*What the task asks*: When you reach the entries below, transcribe each one exactly as it stands.

****

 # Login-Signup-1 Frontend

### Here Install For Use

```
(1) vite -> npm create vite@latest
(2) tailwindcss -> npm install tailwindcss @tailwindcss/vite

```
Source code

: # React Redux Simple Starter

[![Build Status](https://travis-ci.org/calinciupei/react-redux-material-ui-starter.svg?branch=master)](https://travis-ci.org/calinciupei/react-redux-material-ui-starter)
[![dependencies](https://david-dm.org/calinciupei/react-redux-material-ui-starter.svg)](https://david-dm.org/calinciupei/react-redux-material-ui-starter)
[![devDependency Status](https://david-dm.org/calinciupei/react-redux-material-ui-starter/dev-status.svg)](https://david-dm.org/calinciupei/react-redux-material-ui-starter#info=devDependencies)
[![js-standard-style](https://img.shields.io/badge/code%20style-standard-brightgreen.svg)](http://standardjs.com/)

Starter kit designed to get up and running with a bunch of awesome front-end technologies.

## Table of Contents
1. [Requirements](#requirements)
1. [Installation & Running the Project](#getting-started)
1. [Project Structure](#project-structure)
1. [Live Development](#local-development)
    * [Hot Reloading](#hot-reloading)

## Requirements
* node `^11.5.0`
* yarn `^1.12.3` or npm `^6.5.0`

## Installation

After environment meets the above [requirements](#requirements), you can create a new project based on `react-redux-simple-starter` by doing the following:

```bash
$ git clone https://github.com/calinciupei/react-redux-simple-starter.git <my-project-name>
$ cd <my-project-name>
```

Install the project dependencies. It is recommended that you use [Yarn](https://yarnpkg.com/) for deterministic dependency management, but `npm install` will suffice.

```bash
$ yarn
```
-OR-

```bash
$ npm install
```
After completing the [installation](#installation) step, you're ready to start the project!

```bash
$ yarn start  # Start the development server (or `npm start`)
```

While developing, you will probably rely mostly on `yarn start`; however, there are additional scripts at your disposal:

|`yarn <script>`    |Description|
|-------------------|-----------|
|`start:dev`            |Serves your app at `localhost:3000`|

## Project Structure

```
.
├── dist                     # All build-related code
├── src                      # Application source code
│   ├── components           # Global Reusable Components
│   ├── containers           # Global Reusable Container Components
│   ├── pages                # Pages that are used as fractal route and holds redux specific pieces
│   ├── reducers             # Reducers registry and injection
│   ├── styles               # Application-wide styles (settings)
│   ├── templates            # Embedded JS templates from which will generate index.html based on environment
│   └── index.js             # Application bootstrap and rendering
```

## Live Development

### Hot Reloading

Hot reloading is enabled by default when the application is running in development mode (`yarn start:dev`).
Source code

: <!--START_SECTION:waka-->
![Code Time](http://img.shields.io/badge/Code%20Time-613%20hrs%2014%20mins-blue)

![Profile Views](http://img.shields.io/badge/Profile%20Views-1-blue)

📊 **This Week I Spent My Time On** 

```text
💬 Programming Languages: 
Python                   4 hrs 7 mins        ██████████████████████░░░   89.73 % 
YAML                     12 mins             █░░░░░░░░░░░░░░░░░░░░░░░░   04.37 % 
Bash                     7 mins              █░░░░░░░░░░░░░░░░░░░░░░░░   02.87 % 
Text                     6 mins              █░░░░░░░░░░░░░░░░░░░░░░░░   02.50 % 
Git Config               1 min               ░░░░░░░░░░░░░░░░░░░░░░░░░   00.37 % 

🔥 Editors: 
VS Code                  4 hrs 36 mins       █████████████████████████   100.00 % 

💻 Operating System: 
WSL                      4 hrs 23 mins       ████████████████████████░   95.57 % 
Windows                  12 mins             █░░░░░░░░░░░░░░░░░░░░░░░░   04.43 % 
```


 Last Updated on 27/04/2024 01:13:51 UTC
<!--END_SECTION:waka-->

****

*Response area*:
 # Login-Signup-1 Frontend

### Here Install For Use

```
(1) vite -> npm create vite@latest
(2) tailwindcss -> npm install tailwindcss @tailwindcss/vite

```
Source code

: # React Redux Simple Starter

[![Build Status](https://travis-ci.org/calinciupei/react-redux-material-ui-starter.svg?branch=master)](https://travis-ci.org/calinciupei/react-redux-material-ui-starter)
[![dependencies](https://david-dm.org/calinciupei/react-redux-material-ui-starter.svg)](https://david-dm.org/calinciupei/react-redux-material-ui-starter)
[![devDependency Status](https://david-dm.org/calinciupei/react-redux-material-ui-starter/dev-status.svg)](https://david-dm.org/calinciupei/react-redux-material-ui-starter#info=devDependencies)
[![js-standard-style](https://img.shields.io/badge/code%20style-standard-brightgreen.svg)](http://standardjs.com/)

Starter kit designed to get up and running with a bunch of awesome front-end technologies.

## Table of Contents
1. [Requirements](#requirements)
1. [Installation & Running the Project](#getting-started)
1. [Project Structure](#project-structure)
1. [Live Development](#local-development)
    * [Hot Reloading](#hot-reloading)

## Requirements
* node `^11.5.0`
* yarn `^1.12.3` or npm `^6.5.0`

## Installation

After environment meets the above [requirements](#requirements), you can create a new project based on `react-redux-simple-starter` by doing the following:

```bash
$ git clone https://github.com/calinciupei/react-redux-simple-starter.git <my-project-name>
$ cd <my-project-name>
```

Install the project dependencies. It is recommended that you use [Yarn](https://yarnpkg.com/) for deterministic dependency management, but `npm install` will suffice.

```bash
$ yarn
```
-OR-

```bash
$ npm install
```
After completing the [installation](#installation) step, you're ready to start the project!

```bash
$ yarn start  # Start the development server (or `npm start`)
```

While developing, you will probably rely mostly on `yarn start`; however, there are additional scripts at your disposal:

|`yarn <script>`    |Description|
|-------------------|-----------|
|`start:dev`            |Serves your app at `localhost:3000`|

## Project Structure

```
.
├── dist                     # All build-related code
├── src                      # Application source code
│   ├── components           # Global Reusable Components
│   ├── containers           # Global Reusable Container Components
│   ├── pages                # Pages that are used as fractal route and holds redux specific pieces
│   ├── reducers             # Reducers registry and injection
│   ├── styles               # Application-wide styles (settings)
│   ├── templates            # Embedded JS templates from which will generate index.html based on environment
│   └── index.js             # Application bootstrap and rendering
```

## Live Development

### Hot Reloading

Hot reloading is enabled by default when the application is running in development mode (`yarn start:dev`).
Source code

: <!--START_SECTION:waka-->
![Code Time](http://img.shields.io/badge/Code%20Time-613%20hrs%2014%20mins-blue)

![Profile Views](http://img.shields.io/badge/Profile%20Views-1-blue)

📊 **This Week I Spent My Time On** 

```text
💬 Programming Languages: 
Python                   4 hrs 7 mins        ██████████████████████░░░   89.73 % 
YAML                     12 mins             █░░░░░░░░░░░░░░░░░░░░░░░░   04.37 % 
Bash                     7 mins              █░░░░░░░░░░░░░░░░░░░░░░░░   02.87 % 
Text                     6 mins              █░░░░░░░░░░░░░░░░░░░░░░░░   02.50 % 
Git Config               1 min               ░░░░░░░░░░░░░░░░░░░░░░░░░   00.37 % 

🔥 Editors: 
VS Code                  4 hrs 36 mins       █████████████████████████   100.00 % 

💻 Operating System: 
WSL                      4 hrs 23 mins       ████████████████████████░   95.57 % 
Windows                  12 mins             █░░░░░░░░░░░░░░░░░░░░░░░░   04.43 % 
```


 Last Updated on 27/04/2024 01:13:51 UTC
<!--END_SECTION:waka-->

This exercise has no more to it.